会長面接
第11話「伝説の会長は、いったい誰だ?」
「創業以来、一度も姿を見せたことのない会長……?」
諏訪は思わず聞き返した。
「はい。」
社長は真剣な表情でうなずく。
「弊社最大の謎です。」
「社長も知らないんですか?」
「知りません。」
「社長なのに!?」
「就任初日に『会長には気をつけてください』と言われました。」
「何を気をつければいいんですか!」
「それは誰も知りません。」
「ふわっとしすぎだろ!」
人事部長が一冊の分厚いファイルを机の上に置いた。
表紙には大きくこう書かれている。
『会長に関する資料(全3ページ)』
「薄っ!」
「残りの997ページは白紙です。」
「何のための千ページだ!」
恐る恐る一ページ目を開く。
・創業者である。
・性別不明。
・年齢不明。
・人間かどうか不明。
・たまに社員食堂のプリンが一つ減っている。
「最後だけ急に生々しい!」
二ページ目。
・社内の観葉植物が増えると業績が上がる。
「会長の能力なの!?」
三ページ目。
・たぶん優しい。
「情報源どこだよ!」
翌日。
社内放送が流れた。
「緊急連絡!緊急連絡!」
「またですか!」
「本日、創業記念日のため、会長からメッセージが届いております。
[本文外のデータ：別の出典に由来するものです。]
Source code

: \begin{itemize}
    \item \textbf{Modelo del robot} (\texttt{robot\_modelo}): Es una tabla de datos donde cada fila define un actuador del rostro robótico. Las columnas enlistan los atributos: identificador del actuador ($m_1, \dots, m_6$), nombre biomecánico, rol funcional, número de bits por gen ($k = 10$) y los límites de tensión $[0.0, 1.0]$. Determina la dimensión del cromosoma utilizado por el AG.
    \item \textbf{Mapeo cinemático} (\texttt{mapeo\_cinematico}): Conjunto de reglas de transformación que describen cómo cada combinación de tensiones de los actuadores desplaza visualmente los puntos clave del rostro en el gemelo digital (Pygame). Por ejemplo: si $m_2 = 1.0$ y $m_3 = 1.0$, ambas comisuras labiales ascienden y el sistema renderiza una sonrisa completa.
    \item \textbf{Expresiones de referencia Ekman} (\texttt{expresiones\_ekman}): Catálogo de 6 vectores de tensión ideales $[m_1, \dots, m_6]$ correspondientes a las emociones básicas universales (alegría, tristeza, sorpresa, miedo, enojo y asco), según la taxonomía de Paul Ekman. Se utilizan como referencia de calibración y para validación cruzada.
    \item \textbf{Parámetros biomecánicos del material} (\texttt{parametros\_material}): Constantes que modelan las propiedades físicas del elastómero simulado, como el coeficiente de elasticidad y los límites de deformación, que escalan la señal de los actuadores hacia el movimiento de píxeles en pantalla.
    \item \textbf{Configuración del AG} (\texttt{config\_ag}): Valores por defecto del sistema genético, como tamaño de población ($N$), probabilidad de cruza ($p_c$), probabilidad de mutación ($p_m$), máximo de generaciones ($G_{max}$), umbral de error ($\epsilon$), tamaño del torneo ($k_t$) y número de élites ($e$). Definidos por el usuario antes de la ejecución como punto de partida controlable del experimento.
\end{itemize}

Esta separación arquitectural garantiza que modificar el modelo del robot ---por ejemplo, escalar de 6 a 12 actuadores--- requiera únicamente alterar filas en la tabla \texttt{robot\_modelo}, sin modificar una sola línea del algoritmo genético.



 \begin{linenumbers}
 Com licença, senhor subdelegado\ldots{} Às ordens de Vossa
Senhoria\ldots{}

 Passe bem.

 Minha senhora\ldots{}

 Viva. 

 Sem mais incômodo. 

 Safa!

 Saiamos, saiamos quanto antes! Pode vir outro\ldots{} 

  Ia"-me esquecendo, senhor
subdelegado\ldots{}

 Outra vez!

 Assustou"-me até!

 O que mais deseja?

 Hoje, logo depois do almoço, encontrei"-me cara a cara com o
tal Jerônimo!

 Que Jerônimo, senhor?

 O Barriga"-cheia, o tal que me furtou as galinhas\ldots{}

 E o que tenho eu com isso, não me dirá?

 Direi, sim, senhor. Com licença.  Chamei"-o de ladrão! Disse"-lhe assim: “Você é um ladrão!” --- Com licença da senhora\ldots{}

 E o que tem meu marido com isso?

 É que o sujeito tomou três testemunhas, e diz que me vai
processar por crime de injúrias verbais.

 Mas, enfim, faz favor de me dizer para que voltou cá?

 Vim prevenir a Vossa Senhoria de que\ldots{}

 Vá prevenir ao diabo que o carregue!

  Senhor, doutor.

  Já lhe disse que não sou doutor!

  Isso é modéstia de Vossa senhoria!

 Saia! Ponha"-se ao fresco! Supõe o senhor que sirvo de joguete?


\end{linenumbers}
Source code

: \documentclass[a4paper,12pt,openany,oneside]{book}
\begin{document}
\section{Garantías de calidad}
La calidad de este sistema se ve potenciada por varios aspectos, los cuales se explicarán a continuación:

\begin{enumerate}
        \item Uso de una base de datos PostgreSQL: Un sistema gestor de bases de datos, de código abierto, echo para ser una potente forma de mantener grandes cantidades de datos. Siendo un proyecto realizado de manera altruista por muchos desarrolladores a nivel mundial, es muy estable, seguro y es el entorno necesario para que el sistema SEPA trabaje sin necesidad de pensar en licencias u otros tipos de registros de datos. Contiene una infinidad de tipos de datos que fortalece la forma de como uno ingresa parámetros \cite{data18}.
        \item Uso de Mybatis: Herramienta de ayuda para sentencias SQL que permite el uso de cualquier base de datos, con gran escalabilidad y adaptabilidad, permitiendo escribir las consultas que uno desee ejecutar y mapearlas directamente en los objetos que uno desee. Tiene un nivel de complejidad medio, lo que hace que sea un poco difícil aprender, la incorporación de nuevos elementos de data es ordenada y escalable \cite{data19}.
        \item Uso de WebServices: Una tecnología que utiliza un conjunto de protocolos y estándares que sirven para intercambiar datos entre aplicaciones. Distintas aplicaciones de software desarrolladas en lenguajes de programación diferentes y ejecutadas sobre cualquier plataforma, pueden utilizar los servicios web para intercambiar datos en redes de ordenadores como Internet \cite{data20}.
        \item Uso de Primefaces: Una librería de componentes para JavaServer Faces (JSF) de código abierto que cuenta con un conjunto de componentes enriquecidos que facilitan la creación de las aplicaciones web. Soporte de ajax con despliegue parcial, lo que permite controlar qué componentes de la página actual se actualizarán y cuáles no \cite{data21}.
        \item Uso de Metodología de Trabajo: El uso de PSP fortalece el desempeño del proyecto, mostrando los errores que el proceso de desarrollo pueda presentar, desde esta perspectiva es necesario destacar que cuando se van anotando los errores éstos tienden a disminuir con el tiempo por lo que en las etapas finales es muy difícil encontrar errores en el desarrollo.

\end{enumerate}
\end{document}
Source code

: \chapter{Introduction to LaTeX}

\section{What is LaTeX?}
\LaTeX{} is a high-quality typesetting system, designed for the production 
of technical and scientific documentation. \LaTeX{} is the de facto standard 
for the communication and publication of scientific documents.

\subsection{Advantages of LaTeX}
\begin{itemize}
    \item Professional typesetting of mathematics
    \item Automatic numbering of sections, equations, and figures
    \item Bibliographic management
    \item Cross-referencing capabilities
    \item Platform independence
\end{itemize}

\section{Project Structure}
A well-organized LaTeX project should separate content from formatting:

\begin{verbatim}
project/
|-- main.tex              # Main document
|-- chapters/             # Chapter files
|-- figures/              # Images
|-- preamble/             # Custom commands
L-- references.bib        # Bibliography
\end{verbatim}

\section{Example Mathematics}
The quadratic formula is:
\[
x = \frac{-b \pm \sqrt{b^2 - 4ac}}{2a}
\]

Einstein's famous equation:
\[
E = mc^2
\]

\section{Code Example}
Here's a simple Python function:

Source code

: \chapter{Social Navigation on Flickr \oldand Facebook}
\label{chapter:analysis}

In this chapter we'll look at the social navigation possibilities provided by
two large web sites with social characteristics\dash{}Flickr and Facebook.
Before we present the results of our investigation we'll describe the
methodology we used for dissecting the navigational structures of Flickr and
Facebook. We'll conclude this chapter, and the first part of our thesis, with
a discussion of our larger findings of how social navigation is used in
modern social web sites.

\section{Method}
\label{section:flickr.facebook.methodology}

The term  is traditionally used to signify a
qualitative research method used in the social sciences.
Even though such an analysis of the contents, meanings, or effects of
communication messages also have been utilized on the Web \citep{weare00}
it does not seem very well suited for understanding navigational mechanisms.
」
社員たちがざわめく。
「会長から!?」
社長は涙を浮かべていた。
「十年ぶりです!」
「そんなレアキャラだったの!?」
会議室のスクリーンに一通のメールが映し出される。
『皆さん、お疲れさまです。』
『毎日楽しそうで何よりです。』
『お昼ご飯はちゃんと食べてください。』
『あと、観葉植物さんをよろしくお願いします。』
『追伸 プリンを食べたのは私です。』
「お前だったのか!」
社員たちは大号泣していた。
「会長ぉぉぉ!」
「プリンのことまで話してくださった!」
「そこ感動するとこ!?」
さらにメールは続いていた。
『最後に一つだけ。』
『皆さんは、なぜ働きますか?』
会議室が静まり返る。
『お金のためでもいい。』
『夢のためでもいい。』
『誰かのためでもいい。』
『理由なんて、人それぞれです。』
諏訪は黙って画面を見つめていた。
『ただ一つだけ忘れないでください。』
『仕事は人生ではありません。』
『人生の中に、仕事があるだけです。』
『だから、笑ってください。』
『失敗しても、迷っても、少しくらい遠回りしても大丈夫。』
『皆さんが、明日も会社に来たくなるような会社を作ってください。』
『それが、私の最後のお願いです。』
メールはそこで終わっていた。
いつものように意味の分からない話が始まると思っていた。
だけど、その日は違った。
誰も何も言わなかった。
社長は小さくつぶやく。
「これが、弊社の始まりなんです。」
「……。」
「採用するために会社を作ったんじゃありません。」
「え?」
「誰かの居場所を作るために、この会社は生まれたんです。」
諏訪は初めて知った。
この会社が、どうしてこんなにも変なのかを。
学歴も。
肩書きも。
年齢も。
失敗も。
何一つ否定しない。
それは、最初からそういう会社だったのだ。
その時、社内放送が再び流れた。
「緊急連絡!」
「いい話の後にやめて!」
「会長より追加のメールです!」
スクリーンに文字が映し出される。
『すみません。』
『先ほどのメールですが、一番大切なことを書き忘れました。』
『プリンは二つ食べました。』
「増えてる!」
『冷蔵庫に名前を書いていなかったので、共有財産だと思いました。』
「会長ぉぉぉ!」
「なお、人事部長のプリンだったことが判明したため、会長は三日間の反省文となります。」
「会長も怒られるんだ!」
社長は苦笑いを浮かべた。
「ちなみに、弊社で一番偉いのは会長ではありません。」
「え?」
「人事部長です。」
「やっぱりか!」
諏訪は大笑いした。
この会社は、やっぱり変だ。
でも、この会社には確かに、人を笑顔にする何かがある。
そして諏訪は、まだ知らない。
会長が一度だけ採用したという、伝説の社員――。
『地上最強の就活生』
の存在を。
その人物こそが、この物語のすべての始まりだったのである。